[Given data — start]
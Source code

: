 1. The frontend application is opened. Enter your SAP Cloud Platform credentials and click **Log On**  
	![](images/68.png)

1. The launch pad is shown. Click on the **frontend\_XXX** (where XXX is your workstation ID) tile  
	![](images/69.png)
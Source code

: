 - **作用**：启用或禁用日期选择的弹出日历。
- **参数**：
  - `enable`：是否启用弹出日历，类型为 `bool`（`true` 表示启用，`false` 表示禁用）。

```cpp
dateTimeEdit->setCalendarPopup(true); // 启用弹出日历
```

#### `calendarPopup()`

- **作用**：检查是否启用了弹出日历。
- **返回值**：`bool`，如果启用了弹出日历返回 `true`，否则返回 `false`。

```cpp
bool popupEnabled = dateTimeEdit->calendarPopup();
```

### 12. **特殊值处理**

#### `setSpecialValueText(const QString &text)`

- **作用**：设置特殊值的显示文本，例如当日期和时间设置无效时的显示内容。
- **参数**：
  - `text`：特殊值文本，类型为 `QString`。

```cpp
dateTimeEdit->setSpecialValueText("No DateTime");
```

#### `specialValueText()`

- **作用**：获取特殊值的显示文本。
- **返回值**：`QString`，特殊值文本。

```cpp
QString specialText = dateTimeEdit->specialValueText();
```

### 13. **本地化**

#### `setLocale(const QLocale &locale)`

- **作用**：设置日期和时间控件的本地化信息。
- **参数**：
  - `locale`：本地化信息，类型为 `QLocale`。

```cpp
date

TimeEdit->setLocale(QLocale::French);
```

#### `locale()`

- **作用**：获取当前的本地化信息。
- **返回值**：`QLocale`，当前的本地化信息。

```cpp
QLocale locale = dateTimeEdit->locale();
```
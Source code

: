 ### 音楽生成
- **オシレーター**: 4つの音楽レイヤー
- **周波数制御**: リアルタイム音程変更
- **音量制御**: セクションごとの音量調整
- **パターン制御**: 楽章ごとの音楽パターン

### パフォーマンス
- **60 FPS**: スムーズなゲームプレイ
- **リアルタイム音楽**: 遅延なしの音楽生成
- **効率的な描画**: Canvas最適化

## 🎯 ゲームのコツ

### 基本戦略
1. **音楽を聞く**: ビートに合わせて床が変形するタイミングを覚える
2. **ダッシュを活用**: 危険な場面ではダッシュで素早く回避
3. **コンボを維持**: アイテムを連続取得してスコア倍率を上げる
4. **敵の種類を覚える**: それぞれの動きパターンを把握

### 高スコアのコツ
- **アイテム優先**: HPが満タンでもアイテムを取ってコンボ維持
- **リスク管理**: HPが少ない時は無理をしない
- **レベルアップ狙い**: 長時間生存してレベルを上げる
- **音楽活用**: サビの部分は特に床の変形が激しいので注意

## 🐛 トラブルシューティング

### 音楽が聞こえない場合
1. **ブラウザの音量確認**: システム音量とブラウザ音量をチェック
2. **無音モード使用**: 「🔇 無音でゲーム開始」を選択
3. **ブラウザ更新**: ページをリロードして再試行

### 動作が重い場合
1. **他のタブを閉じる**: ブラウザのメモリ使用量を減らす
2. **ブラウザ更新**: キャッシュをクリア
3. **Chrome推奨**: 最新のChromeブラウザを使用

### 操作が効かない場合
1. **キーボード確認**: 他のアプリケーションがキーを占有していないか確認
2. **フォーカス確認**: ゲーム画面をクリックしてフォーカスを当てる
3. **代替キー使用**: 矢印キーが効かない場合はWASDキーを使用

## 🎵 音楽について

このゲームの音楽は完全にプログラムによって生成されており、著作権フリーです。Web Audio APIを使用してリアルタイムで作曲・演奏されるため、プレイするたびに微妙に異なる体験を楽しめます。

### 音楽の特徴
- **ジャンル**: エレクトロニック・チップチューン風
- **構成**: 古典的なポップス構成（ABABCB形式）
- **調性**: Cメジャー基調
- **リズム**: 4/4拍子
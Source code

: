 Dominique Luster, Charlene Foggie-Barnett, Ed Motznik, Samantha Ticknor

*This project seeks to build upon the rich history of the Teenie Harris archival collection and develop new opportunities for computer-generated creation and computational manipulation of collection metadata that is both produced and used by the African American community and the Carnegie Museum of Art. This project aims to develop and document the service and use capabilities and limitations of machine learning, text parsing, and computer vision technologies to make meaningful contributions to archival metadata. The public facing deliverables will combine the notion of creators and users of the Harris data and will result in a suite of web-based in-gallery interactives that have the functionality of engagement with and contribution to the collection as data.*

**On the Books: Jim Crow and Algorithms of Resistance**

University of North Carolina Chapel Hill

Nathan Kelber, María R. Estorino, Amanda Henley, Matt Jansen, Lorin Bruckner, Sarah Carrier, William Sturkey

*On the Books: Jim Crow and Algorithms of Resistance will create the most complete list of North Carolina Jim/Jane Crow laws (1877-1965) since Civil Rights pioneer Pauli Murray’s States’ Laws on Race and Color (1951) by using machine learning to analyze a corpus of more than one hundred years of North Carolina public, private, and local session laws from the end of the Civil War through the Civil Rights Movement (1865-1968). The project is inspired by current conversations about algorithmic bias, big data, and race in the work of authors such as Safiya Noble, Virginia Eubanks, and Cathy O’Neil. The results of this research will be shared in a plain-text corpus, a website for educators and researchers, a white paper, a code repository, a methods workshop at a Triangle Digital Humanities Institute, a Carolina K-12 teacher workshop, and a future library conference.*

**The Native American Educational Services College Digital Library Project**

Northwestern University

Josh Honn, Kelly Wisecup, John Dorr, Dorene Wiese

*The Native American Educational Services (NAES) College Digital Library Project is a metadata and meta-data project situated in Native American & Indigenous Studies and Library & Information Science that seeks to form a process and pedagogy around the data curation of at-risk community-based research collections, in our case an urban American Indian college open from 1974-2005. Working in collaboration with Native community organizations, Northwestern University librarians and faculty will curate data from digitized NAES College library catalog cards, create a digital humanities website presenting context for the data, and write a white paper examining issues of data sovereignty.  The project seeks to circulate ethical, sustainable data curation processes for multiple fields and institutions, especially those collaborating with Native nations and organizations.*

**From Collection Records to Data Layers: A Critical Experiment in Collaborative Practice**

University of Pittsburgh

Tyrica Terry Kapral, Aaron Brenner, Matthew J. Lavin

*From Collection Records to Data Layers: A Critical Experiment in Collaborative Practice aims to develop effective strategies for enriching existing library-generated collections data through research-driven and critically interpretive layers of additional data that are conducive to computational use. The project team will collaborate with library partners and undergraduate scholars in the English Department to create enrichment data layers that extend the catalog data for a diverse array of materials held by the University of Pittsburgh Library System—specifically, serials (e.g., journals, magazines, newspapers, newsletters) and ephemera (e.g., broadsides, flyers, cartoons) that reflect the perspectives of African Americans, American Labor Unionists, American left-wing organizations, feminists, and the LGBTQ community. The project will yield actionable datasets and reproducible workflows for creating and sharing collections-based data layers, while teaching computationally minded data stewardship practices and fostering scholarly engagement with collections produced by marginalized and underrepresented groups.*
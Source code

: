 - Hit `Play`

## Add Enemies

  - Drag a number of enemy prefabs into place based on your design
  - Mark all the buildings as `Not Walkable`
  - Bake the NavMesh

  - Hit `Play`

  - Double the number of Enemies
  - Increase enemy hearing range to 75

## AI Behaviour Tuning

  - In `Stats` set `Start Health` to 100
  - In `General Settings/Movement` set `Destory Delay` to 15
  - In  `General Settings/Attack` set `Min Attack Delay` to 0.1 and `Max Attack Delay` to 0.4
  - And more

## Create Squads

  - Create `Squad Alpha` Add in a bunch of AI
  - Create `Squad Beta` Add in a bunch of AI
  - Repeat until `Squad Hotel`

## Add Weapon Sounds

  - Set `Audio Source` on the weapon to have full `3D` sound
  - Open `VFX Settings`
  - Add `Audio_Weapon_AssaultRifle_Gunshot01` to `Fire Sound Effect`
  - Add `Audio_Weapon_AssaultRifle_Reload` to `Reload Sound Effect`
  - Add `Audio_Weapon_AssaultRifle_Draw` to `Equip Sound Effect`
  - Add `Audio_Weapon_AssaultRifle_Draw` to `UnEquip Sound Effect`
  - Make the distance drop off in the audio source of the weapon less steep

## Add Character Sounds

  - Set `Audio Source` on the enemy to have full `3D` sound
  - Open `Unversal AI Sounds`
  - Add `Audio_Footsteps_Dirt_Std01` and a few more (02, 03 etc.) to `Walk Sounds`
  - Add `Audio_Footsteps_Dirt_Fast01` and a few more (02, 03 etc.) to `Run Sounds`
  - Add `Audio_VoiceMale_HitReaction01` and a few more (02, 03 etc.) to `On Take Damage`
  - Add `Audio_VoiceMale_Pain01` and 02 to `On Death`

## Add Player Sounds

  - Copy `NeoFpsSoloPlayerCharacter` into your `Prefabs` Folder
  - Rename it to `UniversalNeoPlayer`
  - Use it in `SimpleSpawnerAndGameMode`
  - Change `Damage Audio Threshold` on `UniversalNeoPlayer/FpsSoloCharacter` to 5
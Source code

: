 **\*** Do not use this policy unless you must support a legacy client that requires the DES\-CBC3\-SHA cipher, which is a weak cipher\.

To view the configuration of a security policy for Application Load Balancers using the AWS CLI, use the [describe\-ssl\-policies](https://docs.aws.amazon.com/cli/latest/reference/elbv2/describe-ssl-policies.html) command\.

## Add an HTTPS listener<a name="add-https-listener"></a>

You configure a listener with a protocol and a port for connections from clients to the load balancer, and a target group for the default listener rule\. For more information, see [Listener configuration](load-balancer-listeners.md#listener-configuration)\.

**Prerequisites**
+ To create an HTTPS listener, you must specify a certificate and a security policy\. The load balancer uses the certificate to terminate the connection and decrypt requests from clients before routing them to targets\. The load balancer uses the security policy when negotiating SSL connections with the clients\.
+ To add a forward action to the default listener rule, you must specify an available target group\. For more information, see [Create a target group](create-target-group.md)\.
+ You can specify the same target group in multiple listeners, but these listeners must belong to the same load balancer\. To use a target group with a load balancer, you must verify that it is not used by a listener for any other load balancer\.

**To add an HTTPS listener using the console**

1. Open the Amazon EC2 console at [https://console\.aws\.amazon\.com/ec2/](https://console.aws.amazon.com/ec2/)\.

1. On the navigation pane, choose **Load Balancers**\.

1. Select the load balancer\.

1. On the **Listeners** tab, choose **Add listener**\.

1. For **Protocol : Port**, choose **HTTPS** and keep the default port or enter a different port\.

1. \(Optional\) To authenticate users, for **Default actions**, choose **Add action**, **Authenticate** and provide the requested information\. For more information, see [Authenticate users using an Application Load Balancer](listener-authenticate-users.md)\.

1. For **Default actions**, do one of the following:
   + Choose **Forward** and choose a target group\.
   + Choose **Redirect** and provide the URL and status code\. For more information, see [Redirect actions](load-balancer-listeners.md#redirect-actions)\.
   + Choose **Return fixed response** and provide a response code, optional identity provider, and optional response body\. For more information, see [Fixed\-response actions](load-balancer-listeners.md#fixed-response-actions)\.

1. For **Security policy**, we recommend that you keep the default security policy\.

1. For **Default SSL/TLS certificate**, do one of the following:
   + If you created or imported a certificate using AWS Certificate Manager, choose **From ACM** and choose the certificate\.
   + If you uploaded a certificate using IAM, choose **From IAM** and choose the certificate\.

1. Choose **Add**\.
[Given data — finish]
*What the task requires:*
Repeat the entries above verbatim, but only from the line that has "- **作用**：设置特殊值的显示文本，例如当日期和时间设置无效时的显示内容。" down to the line that has "## 🎵 音楽について", inclusive.

*Exercise solution:*
- **作用**：设置特殊值的显示文本，例如当日期和时间设置无效时的显示内容。
- **参数**：
  - `text`：特殊值文本，类型为 `QString`。

```cpp
dateTimeEdit->setSpecialValueText("No DateTime");
```

#### `specialValueText()`

- **作用**：获取特殊值的显示文本。
- **返回值**：`QString`，特殊值文本。

```cpp
QString specialText = dateTimeEdit->specialValueText();
```

### 13. **本地化**

#### `setLocale(const QLocale &locale)`

- **作用**：设置日期和时间控件的本地化信息。
- **参数**：
  - `locale`：本地化信息，类型为 `QLocale`。

```cpp
date

TimeEdit->setLocale(QLocale::French);
```

#### `locale()`

- **作用**：获取当前的本地化信息。
- **返回值**：`QLocale`，当前的本地化信息。

```cpp
QLocale locale = dateTimeEdit->locale();
```
Source code

: ### 音楽生成
- **オシレーター**: 4つの音楽レイヤー
- **周波数制御**: リアルタイム音程変更
- **音量制御**: セクションごとの音量調整
- **パターン制御**: 楽章ごとの音楽パターン

### パフォーマンス
- **60 FPS**: スムーズなゲームプレイ
- **リアルタイム音楽**: 遅延なしの音楽生成
- **効率的な描画**: Canvas最適化

## 🎯 ゲームのコツ

### 基本戦略
1. **音楽を聞く**: ビートに合わせて床が変形するタイミングを覚える
2. **ダッシュを活用**: 危険な場面ではダッシュで素早く回避
3. **コンボを維持**: アイテムを連続取得してスコア倍率を上げる
4. **敵の種類を覚える**: それぞれの動きパターンを把握

### 高スコアのコツ
- **アイテム優先**: HPが満タンでもアイテムを取ってコンボ維持
- **リスク管理**: HPが少ない時は無理をしない
- **レベルアップ狙い**: 長時間生存してレベルを上げる
- **音楽活用**: サビの部分は特に床の変形が激しいので注意

## 🐛 トラブルシューティング

### 音楽が聞こえない場合
1. **ブラウザの音量確認**: システム音量とブラウザ音量をチェック
2. **無音モード使用**: 「🔇 無音でゲーム開始」を選択
3. **ブラウザ更新**: ページをリロードして再試行

### 動作が重い場合
1. **他のタブを閉じる**: ブラウザのメモリ使用量を減らす
2. **ブラウザ更新**: キャッシュをクリア
3. **Chrome推奨**: 最新のChromeブラウザを使用

### 操作が効かない場合
1. **キーボード確認**: 他のアプリケーションがキーを占有していないか確認
2. **フォーカス確認**: ゲーム画面をクリックしてフォーカスを当てる
3. **代替キー使用**: 矢印キーが効かない場合はWASDキーを使用

## 🎵 音楽について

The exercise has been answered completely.